### Work order
Please give back only the lines below from the one containing "### Parameterization using SSIS Variables" to the one containing "- [Dynamization of", each repeated word for word, both ends included.

### Information supplied
- - - - -

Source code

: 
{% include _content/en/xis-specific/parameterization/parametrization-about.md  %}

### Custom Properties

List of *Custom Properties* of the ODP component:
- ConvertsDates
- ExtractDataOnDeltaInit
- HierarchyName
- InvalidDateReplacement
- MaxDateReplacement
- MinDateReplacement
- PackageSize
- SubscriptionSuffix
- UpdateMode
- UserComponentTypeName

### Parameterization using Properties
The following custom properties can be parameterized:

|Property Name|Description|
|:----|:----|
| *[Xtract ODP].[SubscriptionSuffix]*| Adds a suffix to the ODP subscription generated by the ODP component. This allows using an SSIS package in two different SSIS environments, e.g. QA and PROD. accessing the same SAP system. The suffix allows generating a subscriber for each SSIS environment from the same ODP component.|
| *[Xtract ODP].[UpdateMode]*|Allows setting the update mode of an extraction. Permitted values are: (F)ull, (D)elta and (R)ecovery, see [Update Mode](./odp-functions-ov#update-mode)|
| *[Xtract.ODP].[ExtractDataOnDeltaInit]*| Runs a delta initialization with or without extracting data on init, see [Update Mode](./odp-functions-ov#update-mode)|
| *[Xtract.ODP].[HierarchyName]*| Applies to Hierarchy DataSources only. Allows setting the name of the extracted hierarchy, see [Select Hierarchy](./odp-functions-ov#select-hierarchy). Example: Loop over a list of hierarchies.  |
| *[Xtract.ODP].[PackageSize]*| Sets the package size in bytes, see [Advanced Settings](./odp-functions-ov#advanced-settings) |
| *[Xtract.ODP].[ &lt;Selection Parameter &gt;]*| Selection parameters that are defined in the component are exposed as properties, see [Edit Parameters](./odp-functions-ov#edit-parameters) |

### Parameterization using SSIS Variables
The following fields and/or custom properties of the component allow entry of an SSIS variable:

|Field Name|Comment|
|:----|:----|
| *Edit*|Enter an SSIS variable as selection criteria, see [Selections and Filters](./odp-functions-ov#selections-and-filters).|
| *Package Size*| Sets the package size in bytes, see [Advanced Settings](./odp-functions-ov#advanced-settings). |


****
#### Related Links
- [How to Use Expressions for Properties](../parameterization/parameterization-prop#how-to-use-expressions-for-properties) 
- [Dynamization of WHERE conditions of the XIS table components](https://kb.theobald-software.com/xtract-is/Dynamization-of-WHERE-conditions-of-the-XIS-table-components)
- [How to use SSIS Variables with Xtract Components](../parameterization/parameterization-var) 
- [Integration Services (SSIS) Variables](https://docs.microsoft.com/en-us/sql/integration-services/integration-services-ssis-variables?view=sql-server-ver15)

- - - - -

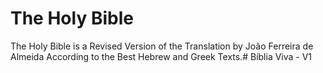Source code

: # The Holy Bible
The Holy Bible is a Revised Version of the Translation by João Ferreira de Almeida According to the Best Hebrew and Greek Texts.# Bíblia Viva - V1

- - - - -

### Solution to this problem
### Parameterization using SSIS Variables
The following fields and/or custom properties of the component allow entry of an SSIS variable:

|Field Name|Comment|
|:----|:----|
| *Edit*|Enter an SSIS variable as selection criteria, see [Selections and Filters](./odp-functions-ov#selections-and-filters).|
| *Package Size*| Sets the package size in bytes, see [Advanced Settings](./odp-functions-ov#advanced-settings). |


****
#### Related Links
- [How to Use Expressions for Properties](../parameterization/parameterization-prop#how-to-use-expressions-for-properties) 
- [Dynamization of WHERE conditions of the XIS table components](https://kb.theobald-software.com/xtract-is/Dynamization-of-WHERE-conditions-of-the-XIS-table-components)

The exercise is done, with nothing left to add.